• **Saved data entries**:
================================

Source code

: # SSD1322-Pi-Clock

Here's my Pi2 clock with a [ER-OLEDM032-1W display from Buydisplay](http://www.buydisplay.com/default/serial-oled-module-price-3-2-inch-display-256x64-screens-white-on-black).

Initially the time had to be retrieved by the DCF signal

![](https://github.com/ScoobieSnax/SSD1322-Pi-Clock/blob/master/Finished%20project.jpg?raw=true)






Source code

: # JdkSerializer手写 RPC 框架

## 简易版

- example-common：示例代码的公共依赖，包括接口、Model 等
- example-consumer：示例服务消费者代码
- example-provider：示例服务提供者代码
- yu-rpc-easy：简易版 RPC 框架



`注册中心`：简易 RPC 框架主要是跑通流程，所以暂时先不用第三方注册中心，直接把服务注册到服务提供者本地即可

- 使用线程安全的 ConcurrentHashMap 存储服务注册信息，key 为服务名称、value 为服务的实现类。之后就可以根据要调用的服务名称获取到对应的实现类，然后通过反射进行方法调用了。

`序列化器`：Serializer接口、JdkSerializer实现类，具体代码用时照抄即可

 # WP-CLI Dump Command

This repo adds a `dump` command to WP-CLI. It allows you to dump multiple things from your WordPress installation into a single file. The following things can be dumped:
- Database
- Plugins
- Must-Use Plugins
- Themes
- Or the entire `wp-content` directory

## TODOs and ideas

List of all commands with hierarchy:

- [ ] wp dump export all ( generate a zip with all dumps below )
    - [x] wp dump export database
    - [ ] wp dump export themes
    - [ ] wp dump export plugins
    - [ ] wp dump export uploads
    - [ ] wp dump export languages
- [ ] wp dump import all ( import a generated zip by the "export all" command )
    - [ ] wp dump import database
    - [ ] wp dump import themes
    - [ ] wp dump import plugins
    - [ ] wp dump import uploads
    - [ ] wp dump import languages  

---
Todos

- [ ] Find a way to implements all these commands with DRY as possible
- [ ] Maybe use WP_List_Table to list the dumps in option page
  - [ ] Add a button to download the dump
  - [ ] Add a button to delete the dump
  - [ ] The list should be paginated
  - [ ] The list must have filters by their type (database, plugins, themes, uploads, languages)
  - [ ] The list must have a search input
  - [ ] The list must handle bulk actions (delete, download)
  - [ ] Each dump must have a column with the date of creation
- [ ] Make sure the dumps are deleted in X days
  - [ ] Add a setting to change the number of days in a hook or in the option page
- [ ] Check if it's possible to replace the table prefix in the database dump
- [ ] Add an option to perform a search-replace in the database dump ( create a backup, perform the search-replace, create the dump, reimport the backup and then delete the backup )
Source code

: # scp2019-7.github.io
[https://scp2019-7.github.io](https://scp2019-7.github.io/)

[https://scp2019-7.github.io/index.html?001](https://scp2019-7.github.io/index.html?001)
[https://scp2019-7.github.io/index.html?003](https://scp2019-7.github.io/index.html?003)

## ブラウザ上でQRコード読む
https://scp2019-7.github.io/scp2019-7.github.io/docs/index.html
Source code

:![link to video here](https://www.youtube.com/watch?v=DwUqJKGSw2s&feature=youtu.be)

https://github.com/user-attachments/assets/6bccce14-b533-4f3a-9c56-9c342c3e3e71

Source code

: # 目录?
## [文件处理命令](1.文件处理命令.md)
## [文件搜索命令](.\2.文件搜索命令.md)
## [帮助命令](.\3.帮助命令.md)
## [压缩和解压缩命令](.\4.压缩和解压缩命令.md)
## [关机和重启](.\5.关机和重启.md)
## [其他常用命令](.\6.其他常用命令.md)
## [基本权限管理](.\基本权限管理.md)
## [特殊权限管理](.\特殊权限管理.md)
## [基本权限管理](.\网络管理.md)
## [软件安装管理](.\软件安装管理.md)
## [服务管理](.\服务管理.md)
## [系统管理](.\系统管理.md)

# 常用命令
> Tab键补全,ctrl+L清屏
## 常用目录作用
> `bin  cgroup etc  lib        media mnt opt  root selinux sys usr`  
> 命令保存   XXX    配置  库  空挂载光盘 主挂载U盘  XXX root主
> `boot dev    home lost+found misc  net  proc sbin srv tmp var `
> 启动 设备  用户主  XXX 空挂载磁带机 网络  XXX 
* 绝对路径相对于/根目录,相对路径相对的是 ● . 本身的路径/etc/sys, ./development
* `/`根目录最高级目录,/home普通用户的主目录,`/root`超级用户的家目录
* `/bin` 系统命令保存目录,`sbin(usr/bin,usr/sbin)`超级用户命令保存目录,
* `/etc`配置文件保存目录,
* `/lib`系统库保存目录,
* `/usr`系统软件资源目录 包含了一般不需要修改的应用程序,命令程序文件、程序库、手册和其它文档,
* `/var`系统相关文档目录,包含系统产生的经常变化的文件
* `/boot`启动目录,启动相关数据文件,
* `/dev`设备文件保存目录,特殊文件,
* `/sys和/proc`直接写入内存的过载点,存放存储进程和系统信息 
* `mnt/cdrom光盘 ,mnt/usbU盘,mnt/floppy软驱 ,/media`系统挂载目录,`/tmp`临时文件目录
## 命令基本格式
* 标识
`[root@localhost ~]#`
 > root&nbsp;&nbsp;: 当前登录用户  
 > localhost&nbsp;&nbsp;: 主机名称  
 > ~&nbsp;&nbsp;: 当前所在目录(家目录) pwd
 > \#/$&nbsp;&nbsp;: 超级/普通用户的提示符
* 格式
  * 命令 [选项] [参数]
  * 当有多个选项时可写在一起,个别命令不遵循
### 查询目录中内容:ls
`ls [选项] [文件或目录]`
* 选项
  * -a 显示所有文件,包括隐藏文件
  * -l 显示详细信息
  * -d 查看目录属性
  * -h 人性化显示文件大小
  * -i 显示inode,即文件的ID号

================================

• **Exercise directions**:
Each line above that contains the string "commands" should be identified and copied.

• **Answer below**:
List of all commands with hierarchy:
- [ ] Find a way to implements all these commands with DRY as possible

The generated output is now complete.